** Records for processing follows **

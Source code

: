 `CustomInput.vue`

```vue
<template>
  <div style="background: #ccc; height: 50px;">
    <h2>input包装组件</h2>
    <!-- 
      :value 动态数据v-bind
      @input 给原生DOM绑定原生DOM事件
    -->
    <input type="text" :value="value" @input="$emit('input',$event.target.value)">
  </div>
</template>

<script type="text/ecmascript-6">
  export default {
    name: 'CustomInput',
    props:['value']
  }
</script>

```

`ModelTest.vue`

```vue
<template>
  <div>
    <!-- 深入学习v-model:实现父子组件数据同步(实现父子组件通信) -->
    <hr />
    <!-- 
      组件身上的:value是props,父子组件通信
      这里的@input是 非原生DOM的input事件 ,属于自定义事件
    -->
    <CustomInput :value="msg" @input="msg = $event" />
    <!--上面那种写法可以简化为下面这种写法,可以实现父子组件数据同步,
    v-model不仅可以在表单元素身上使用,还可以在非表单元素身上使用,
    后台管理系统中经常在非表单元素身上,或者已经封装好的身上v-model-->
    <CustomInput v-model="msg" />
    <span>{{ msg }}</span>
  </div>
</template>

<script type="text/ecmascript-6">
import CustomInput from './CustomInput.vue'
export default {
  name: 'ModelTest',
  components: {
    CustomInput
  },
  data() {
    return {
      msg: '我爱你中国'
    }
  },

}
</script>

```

** End of Records for processing **
** Records for processing follows **

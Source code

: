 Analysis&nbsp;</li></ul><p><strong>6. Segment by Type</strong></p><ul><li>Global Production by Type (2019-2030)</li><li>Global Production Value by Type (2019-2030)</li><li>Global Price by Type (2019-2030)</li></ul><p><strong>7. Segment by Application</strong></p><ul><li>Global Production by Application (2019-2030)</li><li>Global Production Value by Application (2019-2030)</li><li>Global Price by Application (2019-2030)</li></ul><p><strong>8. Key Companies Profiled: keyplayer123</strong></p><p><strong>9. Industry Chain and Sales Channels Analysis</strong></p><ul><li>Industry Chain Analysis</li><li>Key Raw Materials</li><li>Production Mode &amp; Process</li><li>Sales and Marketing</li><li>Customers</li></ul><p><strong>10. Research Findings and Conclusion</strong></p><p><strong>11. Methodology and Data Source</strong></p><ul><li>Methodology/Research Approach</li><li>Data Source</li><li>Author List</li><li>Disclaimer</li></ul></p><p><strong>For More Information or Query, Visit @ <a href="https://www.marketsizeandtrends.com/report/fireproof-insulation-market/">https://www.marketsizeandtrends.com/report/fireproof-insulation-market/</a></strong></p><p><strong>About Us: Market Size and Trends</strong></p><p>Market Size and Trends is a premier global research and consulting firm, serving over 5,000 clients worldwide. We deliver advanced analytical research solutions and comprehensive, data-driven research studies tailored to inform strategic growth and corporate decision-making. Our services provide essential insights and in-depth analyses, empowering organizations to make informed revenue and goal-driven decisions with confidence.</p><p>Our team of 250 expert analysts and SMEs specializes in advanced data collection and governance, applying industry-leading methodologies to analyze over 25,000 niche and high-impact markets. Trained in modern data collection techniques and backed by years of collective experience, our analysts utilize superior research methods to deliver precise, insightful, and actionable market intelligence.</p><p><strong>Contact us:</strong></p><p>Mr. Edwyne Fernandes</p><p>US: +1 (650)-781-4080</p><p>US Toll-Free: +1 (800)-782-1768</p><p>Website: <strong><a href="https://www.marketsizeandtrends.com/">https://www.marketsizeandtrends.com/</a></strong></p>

** End of Records for processing **
** Records for processing follows **

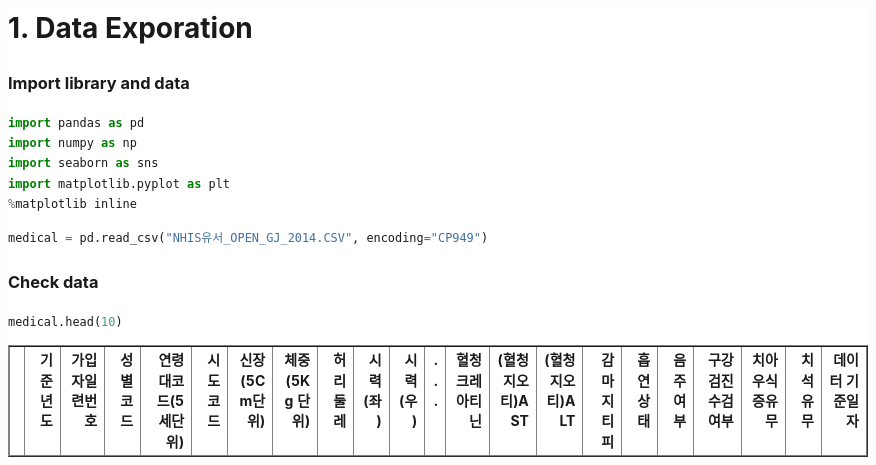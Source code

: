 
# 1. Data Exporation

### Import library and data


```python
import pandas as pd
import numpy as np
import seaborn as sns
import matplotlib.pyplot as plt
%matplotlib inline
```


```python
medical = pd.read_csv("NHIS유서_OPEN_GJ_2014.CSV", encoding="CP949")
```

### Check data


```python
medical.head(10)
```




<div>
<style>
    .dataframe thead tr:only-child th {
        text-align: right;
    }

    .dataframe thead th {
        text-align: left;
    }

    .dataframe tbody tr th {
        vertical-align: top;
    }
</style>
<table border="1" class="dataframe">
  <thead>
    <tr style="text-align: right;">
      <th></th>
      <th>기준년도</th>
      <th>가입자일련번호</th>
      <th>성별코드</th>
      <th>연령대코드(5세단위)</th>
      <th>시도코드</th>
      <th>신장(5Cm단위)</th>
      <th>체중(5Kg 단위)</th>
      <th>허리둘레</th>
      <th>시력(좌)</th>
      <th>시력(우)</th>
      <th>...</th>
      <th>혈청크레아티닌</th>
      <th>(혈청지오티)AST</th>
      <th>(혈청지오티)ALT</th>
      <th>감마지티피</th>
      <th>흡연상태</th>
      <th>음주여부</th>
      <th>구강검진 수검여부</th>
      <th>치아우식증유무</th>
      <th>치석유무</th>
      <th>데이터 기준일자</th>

** End of Records for processing **

> **Directions for this task**:
Copy range, inclusive: the line holding "<th>음주여부</th>" to the line holding "<th>데이터 기준일자</th>". Reproduce exactly those lines of the records above and no others.

> **Solution**:
      <th>음주여부</th>
      <th>구강검진 수검여부</th>
      <th>치아우식증유무</th>
      <th>치석유무</th>
      <th>데이터 기준일자</th>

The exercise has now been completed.